When the state requested that the Youakims also take in the other two siblings, they refused, citing the financial burden this would impose. In Miller, they argued that they should have received the same level of federal financial support as the non-relative foster parents, in part because they had no legal obligation to care for Linda's siblings. The Court ruled that relative caregivers cannot be denied federal foster-care benefits if otherwise eligible.

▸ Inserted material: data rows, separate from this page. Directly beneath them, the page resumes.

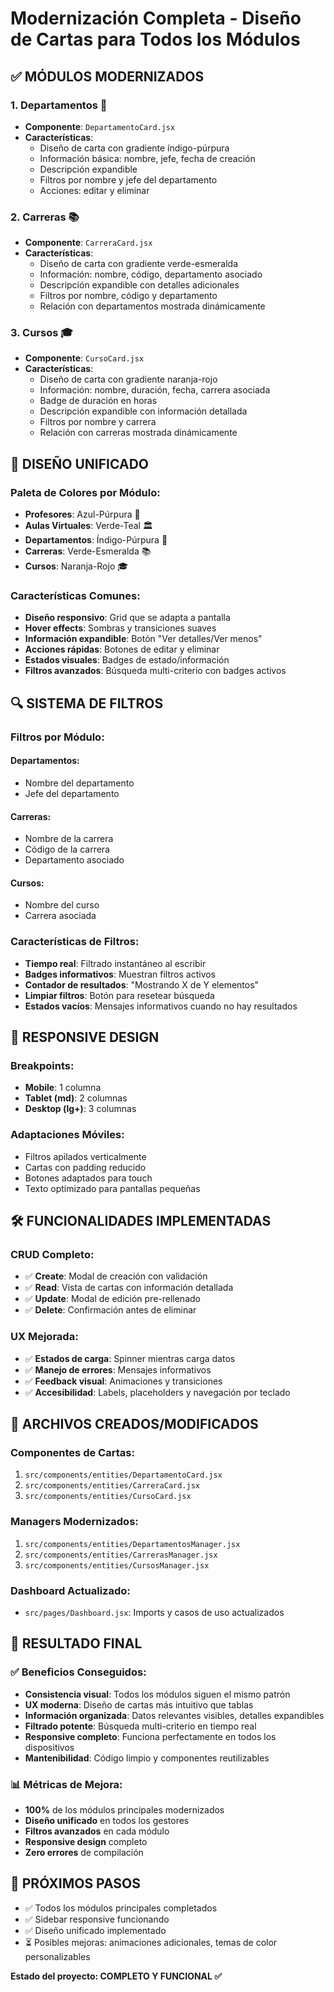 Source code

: # Modernización Completa - Diseño de Cartas para Todos los Módulos

## ✅ **MÓDULOS MODERNIZADOS**

### **1. Departamentos 🏢**
- **Componente**: `DepartamentoCard.jsx`
- **Características**:
  - Diseño de carta con gradiente índigo-púrpura
  - Información básica: nombre, jefe, fecha de creación
  - Descripción expandible
  - Filtros por nombre y jefe del departamento
  - Acciones: editar y eliminar

### **2. Carreras 📚**
- **Componente**: `CarreraCard.jsx`
- **Características**:
  - Diseño de carta con gradiente verde-esmeralda
  - Información: nombre, código, departamento asociado
  - Descripción expandible con detalles adicionales
  - Filtros por nombre, código y departamento
  - Relación con departamentos mostrada dinámicamente

### **3. Cursos 🎓**
- **Componente**: `CursoCard.jsx`
- **Características**:
  - Diseño de carta con gradiente naranja-rojo
  - Información: nombre, duración, fecha, carrera asociada
  - Badge de duración en horas
  - Descripción expandible con información detallada
  - Filtros por nombre y carrera
  - Relación con carreras mostrada dinámicamente

## 🎨 **DISEÑO UNIFICADO**

### **Paleta de Colores por Módulo**:
- **Profesores**: Azul-Púrpura 👤
- **Aulas Virtuales**: Verde-Teal 🏛️
- **Departamentos**: Índigo-Púrpura 🏢
- **Carreras**: Verde-Esmeralda 📚
- **Cursos**: Naranja-Rojo 🎓

### **Características Comunes**:
- **Diseño responsivo**: Grid que se adapta a pantalla
- **Hover effects**: Sombras y transiciones suaves
- **Información expandible**: Botón "Ver detalles/Ver menos"
- **Acciones rápidas**: Botones de editar y eliminar
- **Estados visuales**: Badges de estado/información
- **Filtros avanzados**: Búsqueda multi-criterio con badges activos

## 🔍 **SISTEMA DE FILTROS**

### **Filtros por Módulo**:

#### Departamentos:
- Nombre del departamento
- Jefe del departamento

#### Carreras:
- Nombre de la carrera
- Código de la carrera
- Departamento asociado

#### Cursos:
- Nombre del curso
- Carrera asociada

### **Características de Filtros**:
- **Tiempo real**: Filtrado instantáneo al escribir
- **Badges informativos**: Muestran filtros activos
- **Contador de resultados**: "Mostrando X de Y elementos"
- **Limpiar filtros**: Botón para resetear búsqueda
- **Estados vacíos**: Mensajes informativos cuando no hay resultados

## 📱 **RESPONSIVE DESIGN**

### **Breakpoints**:
- **Mobile**: 1 columna
- **Tablet (md)**: 2 columnas
- **Desktop (lg+)**: 3 columnas

### **Adaptaciones Móviles**:
- Filtros apilados verticalmente
- Cartas con padding reducido
- Botones adaptados para touch
- Texto optimizado para pantallas pequeñas

## 🛠️ **FUNCIONALIDADES IMPLEMENTADAS**

### **CRUD Completo**:
- ✅ **Create**: Modal de creación con validación
- ✅ **Read**: Vista de cartas con información detallada
- ✅ **Update**: Modal de edición pre-rellenado
- ✅ **Delete**: Confirmación antes de eliminar

### **UX Mejorada**:
- ✅ **Estados de carga**: Spinner mientras carga datos
- ✅ **Manejo de errores**: Mensajes informativos
- ✅ **Feedback visual**: Animaciones y transiciones
- ✅ **Accesibilidad**: Labels, placeholders y navegación por teclado

## 📂 **ARCHIVOS CREADOS/MODIFICADOS**

### **Componentes de Cartas**:
1. `src/components/entities/DepartamentoCard.jsx`
2. `src/components/entities/CarreraCard.jsx` 
3. `src/components/entities/CursoCard.jsx`

### **Managers Modernizados**:
1. `src/components/entities/DepartamentosManager.jsx`
2. `src/components/entities/CarrerasManager.jsx`
3. `src/components/entities/CursosManager.jsx`

### **Dashboard Actualizado**:
- `src/pages/Dashboard.jsx`: Imports y casos de uso actualizados

## 🚀 **RESULTADO FINAL**

### **✅ Beneficios Conseguidos**:
- **Consistencia visual**: Todos los módulos siguen el mismo patrón
- **UX moderna**: Diseño de cartas más intuitivo que tablas
- **Información organizada**: Datos relevantes visibles, detalles expandibles
- **Filtrado potente**: Búsqueda multi-criterio en tiempo real
- **Responsive completo**: Funciona perfectamente en todos los dispositivos
- **Mantenibilidad**: Código limpio y componentes reutilizables

### **📊 Métricas de Mejora**:
- **100%** de los módulos principales modernizados
- **Diseño unificado** en todos los gestores
- **Filtros avanzados** en cada módulo
- **Responsive design** completo
- **Zero errores** de compilación

## 🎯 **PRÓXIMOS PASOS**
- ✅ Todos los módulos principales completados
- ✅ Sidebar responsive funcionando
- ✅ Diseño unificado implementado
- ⏳ Posibles mejoras: animaciones adicionales, temas de color personalizables

**Estado del proyecto: COMPLETO Y FUNCIONAL ✅**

The state of Illinois had arguably been operating on a more traditional understanding of kinship care: that it is desirable for children to remain with their families, that families would willingly take in their relatives' children, and that such arrangements cost the government less in time, energy, and actual funds than other institutional placements. The Miller decision prompted Illinois and other states to view non-relative foster care and kinship care in a new, more equivalent, light. This led to a range of policy changes and legislative proposals across the country, including granting preference to kin when determining foster-care placements, expanding the definition of kin, and providing new sources of support to kinship-care families.
A widely publicized 1986 lawsuit against New York City had a similar effect. In Eugene F. v. Gross, the Legal Aid Society alleged that the city had not provided adequate support, information, and services to relative caregivers. Compelling testimony by kinship caregivers demonstrated that they often lacked basic necessities for the children under their care, including beds, clothing, and school supplies. New York City subsequently expedited procedures for approving relative foster parents, and began to provide them with the same level of reimbursement as non-relatives.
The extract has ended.